We know throwing furniture around at a basketball game only makes you iconic if your name is Bob Knight.
This is because an Indiana high school coach named Nick Moore threw a chair the other day while his team was losing by eight, and all it did was get him fired. Yep, picked up a chair and winged it toward the opposing team's basket while his Lighthouse College Prep Academy Lions were losing to Bowman Academy 73-65 with 6:32 to play in a game up by Gary.
Hey, it almost worked. Bowman ended up eking out a 92-91 victory after Coach Moore was ejected. That dropped Lighthouse to 3-12 on the season, which might have had as much to do with Lighthouse's swift dismissal of Moore as his homage to Bob Knight.
Also, he tried to throw a second chair, but one of Lighthouse's assistants restrained him. Also, the school's athletic director, Lawrence Sandlin, was ejected. Also another Lighthouse assistant threw another chair when the game ended.
Apparently originality isn't a thing at Lighthouse.
Either that, or they think starting a row by throwing furniture is the way successful coaches become successful.
I've been hitching a ride on this planet longer than I like to contemplate, and in all that time I've seen my share of coaches who thought that way. Coaches who thought the secret to Bob Knight's success was bullying players, game officials, administrators or some poor schlub from the student newspaper. Coaches who confused intimidation with teaching.
That wasn't why Knight was successful. Knowledge was why Knight was successful.
When he wasn't throwing hissy fits and being a sociopath, see, he won basketball games because most of the time he knew more basketball than the opposing coach. And he was better at teaching it -- even if sometimes he, too, confused intimidation with teaching.
Look. I don't know if Moore was consciously imitating Knight the other day. Maybe he wasn't. Maybe he was just super pissed off, and had to release his pissed-off-ness by taking it out on an inanimate object. The chair just happened to be what was at hand.
This is why I've always thought coaches should have an Anger Management Object with them on the bench at all times. Jerry Tarkanian used to gnaw on a wet towel when things got tense. One of the best high school coaches I ever covered, the late Norm Held at Anderson High School, used to carry a towel he would periodically fling toward the heavens when some egregious wrong was done his Indians.
Imagine if he'd done that with a chair. Why, someone could have gotten hurt.

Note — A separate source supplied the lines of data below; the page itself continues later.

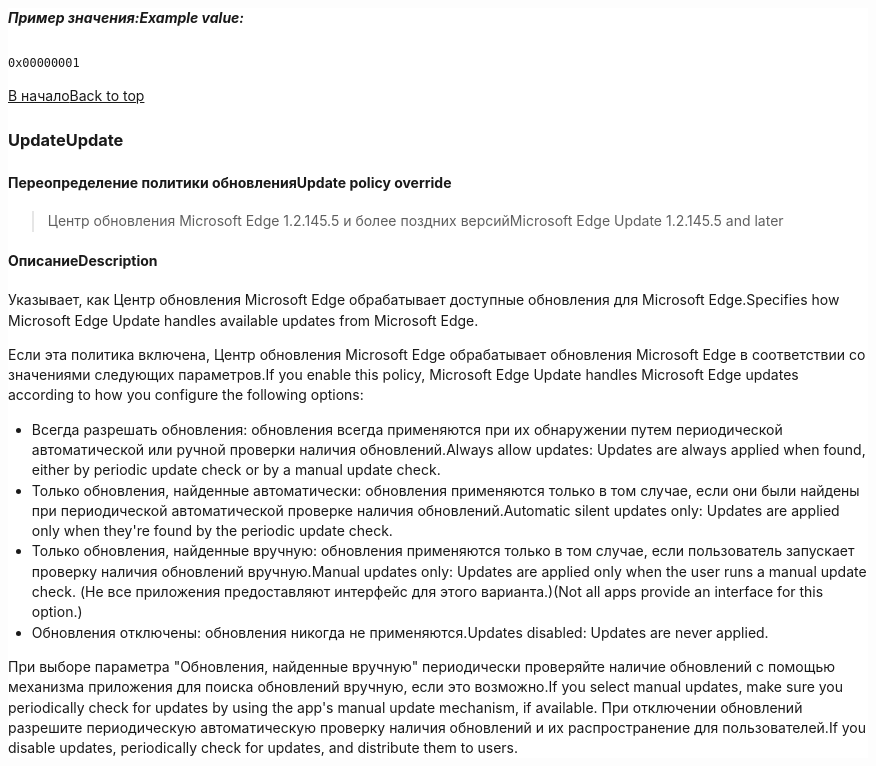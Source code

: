 ##### <a name="example-value"></a><span data-ttu-id="ff3db-233">Пример значения:</span><span class="sxs-lookup"><span data-stu-id="ff3db-233">Example value:</span></span>
```
0x00000001
```
[<span data-ttu-id="ff3db-234">В начало</span><span class="sxs-lookup"><span data-stu-id="ff3db-234">Back to top</span></span>](#microsoft-edge---update-policies)


### <a name="update"></a><span data-ttu-id="ff3db-235">Update</span><span class="sxs-lookup"><span data-stu-id="ff3db-235">Update</span></span>
#### <a name="update-policy-override"></a><span data-ttu-id="ff3db-236">Переопределение политики обновления</span><span class="sxs-lookup"><span data-stu-id="ff3db-236">Update policy override</span></span>
><span data-ttu-id="ff3db-237">Центр обновления Microsoft Edge 1.2.145.5 и более поздних версий</span><span class="sxs-lookup"><span data-stu-id="ff3db-237">Microsoft Edge Update 1.2.145.5 and later</span></span>

#### <a name="description"></a><span data-ttu-id="ff3db-238">Описание</span><span class="sxs-lookup"><span data-stu-id="ff3db-238">Description</span></span>
<span data-ttu-id="ff3db-239">Указывает, как Центр обновления Microsoft Edge обрабатывает доступные обновления для Microsoft Edge.</span><span class="sxs-lookup"><span data-stu-id="ff3db-239">Specifies how Microsoft Edge Update handles available updates from Microsoft Edge.</span></span>

<span data-ttu-id="ff3db-240">Если эта политика включена, Центр обновления Microsoft Edge обрабатывает обновления Microsoft Edge в соответствии со значениями следующих параметров.</span><span class="sxs-lookup"><span data-stu-id="ff3db-240">If you enable this policy, Microsoft Edge Update handles Microsoft Edge updates according to how you configure the following options:</span></span>
  - <span data-ttu-id="ff3db-241">Всегда разрешать обновления: обновления всегда применяются при их обнаружении путем периодической автоматической или ручной проверки наличия обновлений.</span><span class="sxs-lookup"><span data-stu-id="ff3db-241">Always allow updates: Updates are always applied when found, either by periodic update check or by a manual update check.</span></span>
  - <span data-ttu-id="ff3db-242">Только обновления, найденные автоматически: обновления применяются только в том случае, если они были найдены при периодической автоматической проверке наличия обновлений.</span><span class="sxs-lookup"><span data-stu-id="ff3db-242">Automatic silent updates only: Updates are applied only when they're found by the periodic update check.</span></span>
  - <span data-ttu-id="ff3db-243">Только обновления, найденные вручную: обновления применяются только в том случае, если пользователь запускает проверку наличия обновлений вручную.</span><span class="sxs-lookup"><span data-stu-id="ff3db-243">Manual updates only: Updates are applied only when the user runs a manual update check.</span></span> <span data-ttu-id="ff3db-244">(Не все приложения предоставляют интерфейс для этого варианта.)</span><span class="sxs-lookup"><span data-stu-id="ff3db-244">(Not all apps provide an interface for this option.)</span></span>
  - <span data-ttu-id="ff3db-245">Обновления отключены: обновления никогда не применяются.</span><span class="sxs-lookup"><span data-stu-id="ff3db-245">Updates disabled: Updates are never applied.</span></span>

<span data-ttu-id="ff3db-246">При выборе параметра "Обновления, найденные вручную" периодически проверяйте наличие обновлений с помощью механизма приложения для поиска обновлений вручную, если это возможно.</span><span class="sxs-lookup"><span data-stu-id="ff3db-246">If you select manual updates, make sure you periodically check for updates by using the app's manual update mechanism, if available.</span></span> <span data-ttu-id="ff3db-247">При отключении обновлений разрешите периодическую автоматическую проверку наличия обновлений и их распространение для пользователей.</span><span class="sxs-lookup"><span data-stu-id="ff3db-247">If you disable updates, periodically check for updates, and distribute them to users.</span></span>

Anyway .. maybe if Moore had had a towel of his own the other day, he'd still have his job. A towel or a Koosh Ball or a clipboard with a built-in hinge so he could snap it over his knee without actually breaking it. Or maybe just a colorful Hawaiian lei.
Then when Coach Moore got angry he could rip off the lei and throw it towards the opposing basket, and it would make everyone think of warm sun and sandy beaches. Heck, it would almost be festive.
And festive's better than fired, right?